Gas Prices Renew Push for Off-Shore Drilling

Press Release

Date: May 10, 2011
Location: Clemson, SC

As gas prices race toward $4 a gallon for South Carolinians, new proposals in Congress could open more off-shore drilling -- measures Upstate Republican leaders say could ease pain at the pump and the state's sole Congressional Democrat said won't cut gas prices.

U.S. Rep. Jeff Duncan, R-S.C. who serves on the House Natural Resources committee, is an original co-sponsor of three bills -- one that passed the House last week and two going for vote this week -- that he said would bring energy cost relief.

"The market will respond to America saying we're going to stop this problem using American resources for American energy issues," said Duncan, who represents the state's 3rd Congressional District. "That's deep water, near-shore drilling on the Outer Continental Shelf, that's opening up some federal lands to exploration and drilling to meet our energy needs and lessen our dependence on foreign oil."

Duncan expects an immediate drop in oil prices would result from passage of the bills, even before production. When former President Bush lifted a moratorium on the Outer Continental Shelf in 2008 and allowed exploration, "the price of a barrel of oil went down $9 before he finished his speech," Duncan said.
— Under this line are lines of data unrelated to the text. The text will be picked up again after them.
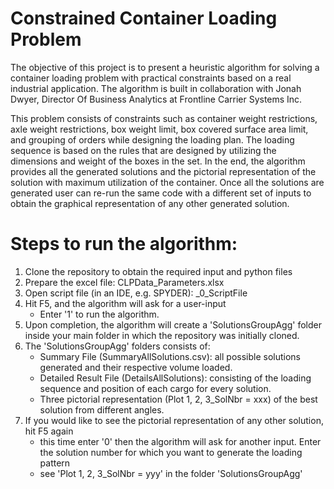 # Constrained Container Loading Problem
The objective of this project is to present a heuristic algorithm for solving a container loading problem with practical constraints based on a real industrial application. The algorithm is built in collaboration with Jonah Dwyer, Director Of Business Analytics at Frontline Carrier Systems Inc.

This problem consists of constraints such as container weight restrictions, axle weight restrictions, box weight limit, box covered surface area limit, and grouping of orders while designing the loading plan. The loading sequence is based on the rules that are designed by utilizing the dimensions and weight of the boxes in the set. In the end, the algorithm provides all the generated solutions and the pictorial representation of the solution with maximum utilization of the container. Once all the solutions are generated user can re-run the same code with a different set of inputs to obtain the graphical representation of any other generated solution. 

# Steps to run the algorithm:
1. Clone the repository to obtain the required input and python files
2. Prepare the excel file: CLPData_Parameters.xlsx
3. Open script file (in an IDE, e.g. SPYDER): _0_ScriptFile
4. Hit F5, and the algorithm will ask for a user-input
   - Enter '1' to run the algorithm.   
5. Upon completion, the algorithm will create a 'SolutionsGroupAgg' folder inside your main folder in which the repository was initially cloned.
6. The 'SolutionsGroupAgg' folders consists of:
   - Summary File (SummaryAllSolutions.csv): all possible solutions generated and their respective volume loaded.
   - Detailed Result File (DetailsAllSolutions): consisting of the loading sequence and position of each cargo for every solution.
   - Three pictorial representation (Plot 1, 2, 3_SolNbr = xxx) of the best solution from different angles.
7. If you would like to see the pictorial representation of any other solution, hit F5 again
   - this time enter '0' then the algorithm will ask for another input. Enter the solution number for which you want to generate the loading pattern
   - see 'Plot 1, 2, 3_SolNbr = yyy' in the folder 'SolutionsGroupAgg'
The bills are part of the House Republicans' American Energy Initiative, an array of bills focused on expanding renewable energy, onshore production, hydropower, coal, and critical minerals.

House Assistant Minority Leader Jim Clyburn, D-S.C., opposes all three, saying Republican drill-only plan won't lower oil prices and called for an end to "corporate welfare" for big oil companies.

"I won't jump on the "drill, baby, drill' train every time gas prices go up. Increased oil drilling in accordance with these bills will not make a dent on oil prices," Clyburn said. "What we need to do in the short term is to stop protecting multi-million dollar corporate welfare checks for big oil, crack down on crude oil speculators and open the strategic oil reserves to give motorists an immediate price cut at the pump."

The government estimates that opening up waters that are currently closed to drilling off the East Coast, West Coast and the west coast of Florida would yield only 500,000 barrels a day by 2030, when the world will likely be consuming more than 100 million barrels per day, Clyburn said.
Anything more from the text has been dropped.